Foundation stabilization by Thrasher was an integral part of the repair and restoration of the historic Sedalia Public Library.
Parts of the structure had settled 5″.
The extreme drought that began in the late spring of 2012 had devastating effects across the Midwest, particularly on lawns, crops and foundations. One building hit particularly hard was the Sedalia Public Library. Problems were first identified when a construction worker found extremely wide cracks in the foundation in one area of the library. This led to the discovery of other severe foundation issues throughout the library.
“We were told by the structural engineer that we were in imminent danger of collapse.” – Library Director Pamela Hunter, in an interview with KMBC-TV.
A geotechnical engineer was hired by the library to investigate the site subsurface. During the investigation, it was determined that the extreme dryness of the soil around the building’s perimeter was a significant factor in the ongoing foundation settlement. Further investigation revealed that the underlying bedrock had large voids beneath them. These large voids were likely the hidden contributor to the over 5” settlement throughout the years. The recommended solution was to install a customized micropile system so the foundation load would be transferred from the unstable soil to stable bedrock.
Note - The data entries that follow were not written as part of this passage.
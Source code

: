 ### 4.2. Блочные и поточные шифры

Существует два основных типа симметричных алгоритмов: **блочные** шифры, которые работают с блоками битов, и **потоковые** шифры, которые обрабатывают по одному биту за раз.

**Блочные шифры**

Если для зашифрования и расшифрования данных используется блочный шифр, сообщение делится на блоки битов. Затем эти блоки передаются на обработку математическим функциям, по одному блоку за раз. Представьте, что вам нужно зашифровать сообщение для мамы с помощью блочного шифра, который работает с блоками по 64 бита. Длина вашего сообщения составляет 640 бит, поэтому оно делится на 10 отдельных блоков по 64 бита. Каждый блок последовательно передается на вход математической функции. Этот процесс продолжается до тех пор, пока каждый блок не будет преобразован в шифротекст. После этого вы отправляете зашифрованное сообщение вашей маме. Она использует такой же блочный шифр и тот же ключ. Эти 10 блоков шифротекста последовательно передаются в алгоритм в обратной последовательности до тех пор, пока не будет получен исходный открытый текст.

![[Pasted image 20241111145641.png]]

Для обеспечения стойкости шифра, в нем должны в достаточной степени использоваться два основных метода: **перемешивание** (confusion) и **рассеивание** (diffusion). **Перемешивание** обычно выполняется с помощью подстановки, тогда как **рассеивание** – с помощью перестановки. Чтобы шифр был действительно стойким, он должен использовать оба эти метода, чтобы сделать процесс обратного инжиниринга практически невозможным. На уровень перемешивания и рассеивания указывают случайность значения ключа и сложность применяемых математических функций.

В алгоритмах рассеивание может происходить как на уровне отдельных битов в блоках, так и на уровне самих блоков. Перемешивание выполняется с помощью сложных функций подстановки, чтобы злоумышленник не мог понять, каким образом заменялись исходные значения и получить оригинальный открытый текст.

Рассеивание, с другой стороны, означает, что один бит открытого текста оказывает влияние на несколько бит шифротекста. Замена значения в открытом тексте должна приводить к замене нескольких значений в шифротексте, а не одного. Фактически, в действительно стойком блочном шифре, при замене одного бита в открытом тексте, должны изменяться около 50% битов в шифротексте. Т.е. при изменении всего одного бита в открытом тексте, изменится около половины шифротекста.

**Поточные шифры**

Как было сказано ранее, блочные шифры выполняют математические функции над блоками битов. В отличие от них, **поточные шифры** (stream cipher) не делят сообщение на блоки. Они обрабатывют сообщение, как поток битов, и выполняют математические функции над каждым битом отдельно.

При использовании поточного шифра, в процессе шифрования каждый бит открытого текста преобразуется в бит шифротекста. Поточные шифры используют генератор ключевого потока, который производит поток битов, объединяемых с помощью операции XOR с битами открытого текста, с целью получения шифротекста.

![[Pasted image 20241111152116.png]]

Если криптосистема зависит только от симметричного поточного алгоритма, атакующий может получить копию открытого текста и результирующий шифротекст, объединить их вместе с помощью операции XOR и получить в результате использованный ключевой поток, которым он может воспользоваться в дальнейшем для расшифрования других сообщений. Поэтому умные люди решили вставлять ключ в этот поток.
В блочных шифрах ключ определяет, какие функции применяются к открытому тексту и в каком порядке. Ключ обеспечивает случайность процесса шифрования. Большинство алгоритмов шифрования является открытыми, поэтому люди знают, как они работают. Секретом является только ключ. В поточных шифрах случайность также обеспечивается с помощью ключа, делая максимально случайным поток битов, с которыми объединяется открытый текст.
Previous attempts by other contractors to correct the foundation settlement included installing extensive supplemental concrete footings, along with an elaborate below-grade watering and dewatering system engineered to control the below-grade moisture. These attempts were unsuccessful, as evidenced by the continued settlement.
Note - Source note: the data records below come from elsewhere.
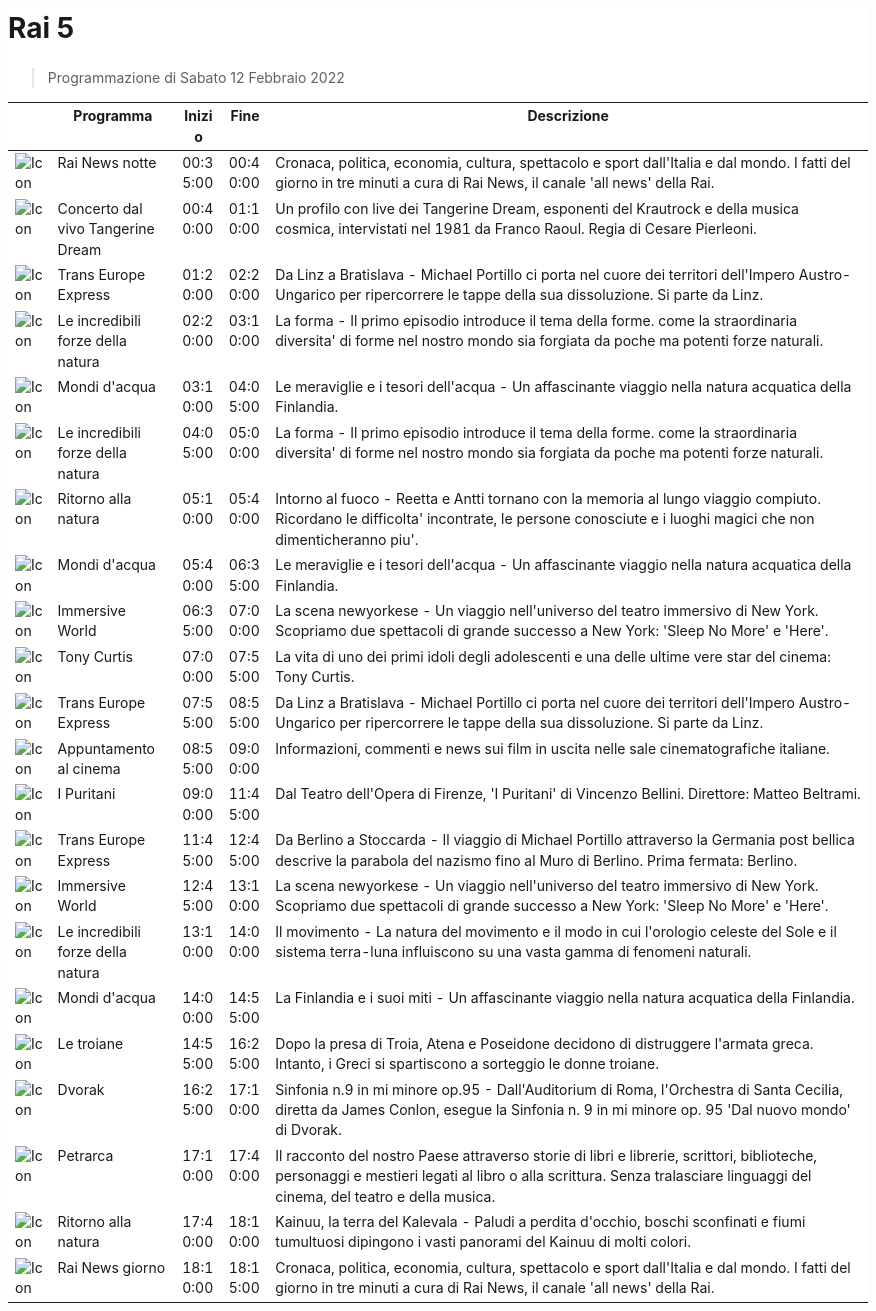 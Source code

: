 # Rai 5
> Programmazione di Sabato 12 Febbraio 2022

||Programma|Inizio|Fine|Descrizione|
|---|---|---|---|---|
|![Icon](https://guidatv.sky.it/uuid/dtt_cover_l58VsCKBwnW.png)|Rai News notte|00:35:00|00:40:00|Cronaca, politica, economia, cultura, spettacolo e sport dall&#039;Italia e dal mondo. I fatti del giorno in tre minuti a cura di Rai News, il canale &#039;all news&#039; della Rai.
|![Icon](https://guidatv.sky.it/uuid/dtt_cover_l58VsCKBwnW.png)|Concerto dal vivo Tangerine Dream|00:40:00|01:10:00|Un profilo con live dei Tangerine Dream, esponenti del Krautrock e della musica cosmica, intervistati nel 1981 da Franco Raoul. Regia di Cesare Pierleoni.
|![Icon](https://guidatv.sky.it/uuid/dtt_cover_l58VsCKBwnW.png)|Trans Europe Express|01:20:00|02:20:00|Da Linz a Bratislava - Michael Portillo ci porta nel cuore dei territori dell&#039;Impero Austro-Ungarico per ripercorrere le tappe della sua dissoluzione. Si parte da Linz.
|![Icon](https://guidatv.sky.it/uuid/dtt_cover_l58VsCKBwnW.png)|Le incredibili forze della natura|02:20:00|03:10:00|La forma - Il primo episodio introduce il tema della forme. come la straordinaria diversita&#039; di forme nel nostro mondo sia forgiata da poche ma potenti forze naturali.
|![Icon](https://guidatv.sky.it/uuid/dtt_cover_l58VsCKBwnW.png)|Mondi d&#039;acqua|03:10:00|04:05:00|Le meraviglie e i tesori dell&#039;acqua - Un affascinante viaggio nella natura acquatica della Finlandia.
|![Icon](https://guidatv.sky.it/uuid/dtt_cover_l58VsCKBwnW.png)|Le incredibili forze della natura|04:05:00|05:00:00|La forma - Il primo episodio introduce il tema della forme. come la straordinaria diversita&#039; di forme nel nostro mondo sia forgiata da poche ma potenti forze naturali.
|![Icon](https://guidatv.sky.it/uuid/dtt_cover_l58VsCKBwnW.png)|Ritorno alla natura|05:10:00|05:40:00|Intorno al fuoco - Reetta e Antti tornano con la memoria al lungo viaggio compiuto. Ricordano le difficolta&#039; incontrate, le persone conosciute e i luoghi magici che non dimenticheranno piu&#039;.
|![Icon](https://guidatv.sky.it/uuid/dtt_cover_l58VsCKBwnW.png)|Mondi d&#039;acqua|05:40:00|06:35:00|Le meraviglie e i tesori dell&#039;acqua - Un affascinante viaggio nella natura acquatica della Finlandia.
|![Icon](https://guidatv.sky.it/uuid/dtt_cover_l58VsCKBwnW.png)|Immersive World|06:35:00|07:00:00|La scena newyorkese - Un viaggio nell&#039;universo del teatro immersivo di New York. Scopriamo due spettacoli di grande successo a New York: &#039;Sleep No More&#039; e &#039;Here&#039;.
|![Icon](https://guidatv.sky.it/uuid/dtt_cover_l58VsCKBwnW.png)|Tony Curtis|07:00:00|07:55:00|La vita di uno dei primi idoli degli adolescenti e una delle ultime vere star del cinema: Tony Curtis.
|![Icon](https://guidatv.sky.it/uuid/dtt_cover_l58VsCKBwnW.png)|Trans Europe Express|07:55:00|08:55:00|Da Linz a Bratislava - Michael Portillo ci porta nel cuore dei territori dell&#039;Impero Austro-Ungarico per ripercorrere le tappe della sua dissoluzione. Si parte da Linz.
|![Icon](https://guidatv.sky.it/uuid/dtt_cover_l58VsCKBwnW.png)|Appuntamento al cinema|08:55:00|09:00:00|Informazioni, commenti e news sui film in uscita nelle sale cinematografiche italiane.
|![Icon](https://guidatv.sky.it/uuid/dtt_cover_l58VsCKBwnW.png)|I Puritani|09:00:00|11:45:00|Dal Teatro dell&#039;Opera di Firenze, &#039;I Puritani&#039; di Vincenzo Bellini. Direttore: Matteo Beltrami.
|![Icon](https://guidatv.sky.it/uuid/dtt_cover_l58VsCKBwnW.png)|Trans Europe Express|11:45:00|12:45:00|Da Berlino a Stoccarda - Il viaggio di Michael Portillo attraverso la Germania post bellica descrive la parabola del nazismo fino al Muro di Berlino. Prima fermata: Berlino.
|![Icon](https://guidatv.sky.it/uuid/dtt_cover_l58VsCKBwnW.png)|Immersive World|12:45:00|13:10:00|La scena newyorkese - Un viaggio nell&#039;universo del teatro immersivo di New York. Scopriamo due spettacoli di grande successo a New York: &#039;Sleep No More&#039; e &#039;Here&#039;.
|![Icon](https://guidatv.sky.it/uuid/dtt_cover_l58VsCKBwnW.png)|Le incredibili forze della natura|13:10:00|14:00:00|Il movimento - La natura del movimento e il modo in cui l&#039;orologio celeste del Sole e il sistema terra-luna influiscono su una vasta gamma di fenomeni naturali.
|![Icon](https://guidatv.sky.it/uuid/dtt_cover_l58VsCKBwnW.png)|Mondi d&#039;acqua|14:00:00|14:55:00|La Finlandia e i suoi miti - Un affascinante viaggio nella natura acquatica della Finlandia.
|![Icon](https://guidatv.sky.it/uuid/dtt_cover_l58VsCKBwnW.png)|Le troiane|14:55:00|16:25:00|Dopo la presa di Troia, Atena e Poseidone decidono di distruggere l&#039;armata greca. Intanto, i Greci si spartiscono a sorteggio le donne troiane.
|![Icon](https://guidatv.sky.it/uuid/dtt_cover_l58VsCKBwnW.png)|Dvorak|16:25:00|17:10:00|Sinfonia n.9 in mi minore op.95 - Dall&#039;Auditorium di Roma, l&#039;Orchestra di Santa Cecilia, diretta da James Conlon, esegue la Sinfonia n. 9 in mi minore op. 95 &#039;Dal nuovo mondo&#039; di Dvorak.
|![Icon](https://guidatv.sky.it/uuid/dtt_cover_l58VsCKBwnW.png)|Petrarca|17:10:00|17:40:00|Il racconto del nostro Paese attraverso storie di libri e librerie, scrittori, biblioteche, personaggi e mestieri legati al libro o alla scrittura. Senza tralasciare linguaggi del cinema, del teatro e della musica.
|![Icon](https://guidatv.sky.it/uuid/dtt_cover_l58VsCKBwnW.png)|Ritorno alla natura|17:40:00|18:10:00|Kainuu, la terra del Kalevala - Paludi a perdita d&#039;occhio, boschi sconfinati e fiumi tumultuosi dipingono i vasti panorami del Kainuu di molti colori.
|![Icon](https://guidatv.sky.it/uuid/dtt_cover_l58VsCKBwnW.png)|Rai News giorno|18:10:00|18:15:00|Cronaca, politica, economia, cultura, spettacolo e sport dall&#039;Italia e dal mondo. I fatti del giorno in tre minuti a cura di Rai News, il canale &#039;all news&#039; della Rai.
Thrasher stabilized the building by first drilling through shallow rock formations and underlying voids into competent rock. Forty-nine high-strength steel resistance piers, with an ultimate capacity of 140,000 pounds each, were then installed through the pre-drilled holes. The piers were then grouted with high-strength grout to add further stability to the system. The interior columns had to be lowered to put the building on a uniform plane. Finally, the unstable soil that had been excavated during installation of the piers was replaced with good fill soil.